Baseball was a sport I managed to avoid altogether.
With this background, imagine my dismay at being assigned a job as sports reporter after I joined the staff at the Times Herald. I applied for work there after college because I grew up reading the Times Herald, and always thought I wanted a work for that newspaper. The day I drove to Port Huron to apply for a job, we had a big rain-storm and I drove into a small town along the Lake Huron shoreline where water was running in the streets. I had a camera in the car and shot some pictures. I got hired that day and the paper published one of my pictures which made me feel pretty good.
The Managing Editor, Bernie Lyons, explained that the only opening they had was on the sports desk. I took the job, thinking that I would be in a position to move into something more interesting when someone moved on. To my shock, when I arrived on the job, I met a staff of seasoned older reporters who had been there for years. The only young reporter was Jerry Brown, who was hired just before I arrived. Jerry was on the police beat. It was obvious that there were not going to be any openings for other reporting jobs for the next few years.

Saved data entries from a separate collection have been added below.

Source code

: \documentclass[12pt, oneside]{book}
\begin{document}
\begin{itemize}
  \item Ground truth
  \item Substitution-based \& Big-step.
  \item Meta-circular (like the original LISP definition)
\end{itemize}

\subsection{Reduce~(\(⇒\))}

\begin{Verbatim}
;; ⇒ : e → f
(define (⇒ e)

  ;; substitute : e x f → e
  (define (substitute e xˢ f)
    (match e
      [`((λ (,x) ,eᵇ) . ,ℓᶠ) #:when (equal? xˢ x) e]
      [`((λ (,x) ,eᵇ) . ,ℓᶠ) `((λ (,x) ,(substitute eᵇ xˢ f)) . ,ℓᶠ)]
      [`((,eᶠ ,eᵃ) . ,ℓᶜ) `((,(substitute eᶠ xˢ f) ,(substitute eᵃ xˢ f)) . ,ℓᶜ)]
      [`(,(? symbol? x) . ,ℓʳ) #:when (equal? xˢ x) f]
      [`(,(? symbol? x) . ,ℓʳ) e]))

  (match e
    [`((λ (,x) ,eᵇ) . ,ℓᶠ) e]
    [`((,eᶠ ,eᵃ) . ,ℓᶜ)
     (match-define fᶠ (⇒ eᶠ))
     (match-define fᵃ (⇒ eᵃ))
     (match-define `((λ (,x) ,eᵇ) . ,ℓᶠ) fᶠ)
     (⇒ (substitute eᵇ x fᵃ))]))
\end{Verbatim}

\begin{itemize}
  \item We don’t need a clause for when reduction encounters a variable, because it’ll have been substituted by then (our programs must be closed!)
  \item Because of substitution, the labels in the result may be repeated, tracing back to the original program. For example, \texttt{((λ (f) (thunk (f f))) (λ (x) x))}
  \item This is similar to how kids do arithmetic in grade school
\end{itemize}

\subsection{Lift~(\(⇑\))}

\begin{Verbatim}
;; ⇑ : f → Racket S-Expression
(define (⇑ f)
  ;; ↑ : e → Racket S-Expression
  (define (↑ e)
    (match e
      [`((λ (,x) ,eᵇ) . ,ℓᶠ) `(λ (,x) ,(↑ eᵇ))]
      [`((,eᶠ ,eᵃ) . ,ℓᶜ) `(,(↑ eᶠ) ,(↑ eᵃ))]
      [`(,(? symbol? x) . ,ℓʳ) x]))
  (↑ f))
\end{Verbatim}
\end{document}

I did the best I could with that job. But I was not happy. I worked for a sports editor whose name I do not recall, but whose face still stands out in my mind like a bad dream. He was a driver who demanded that everything be done well, with great haste, and in the way that he wanted it done. I called on fishing reports for a weekly column that he wrote. I traveled from high school to high school in our reading area, taking pictures of all of the members of every football team and interviewing coaches for stories on how well they thought their teams would fare that fall. Once the games began, I found myself attending and trying to write intelligently about them. That meant working every Friday night, every Saturday afternoon and often covering some kind of athletic event on Sunday afternoons. All of my stories had to be written and on the editor’s desk on Monday morning. Then I had a full work schedule all week. It was rare to get a day off.
It was during that time that we learned that Doris was pregnant again, so we had to prepare for another major change in our lives.
Our time in Port Huron was not a happy one. The nation was going through the Cuban Missile Crisis that fall and we were spending every spare minute of our time glued to either the car radio or the television set. People were building bomb shelters all over the country for fear of a looming nuclear holocaust.
One day I made the decision to change our situation in life and do it before the next baby arrived. I acquired a copy of Editor and Publisher magazine, got the names of several Michigan newspapers that were advertising for reporters, and started calling them. I remember that I had job interviews lined up with several papers. One was in Greenville and the last was in Benton Harbor. I gave the Times Herald two weeks’ notice and quit that job. The sports editor tried to beg me to stay. He reminded me that we had a child on the way, and I did not have another job promised. He could not stop me. I remember how elated I felt the night I left that office and drove home for the last time.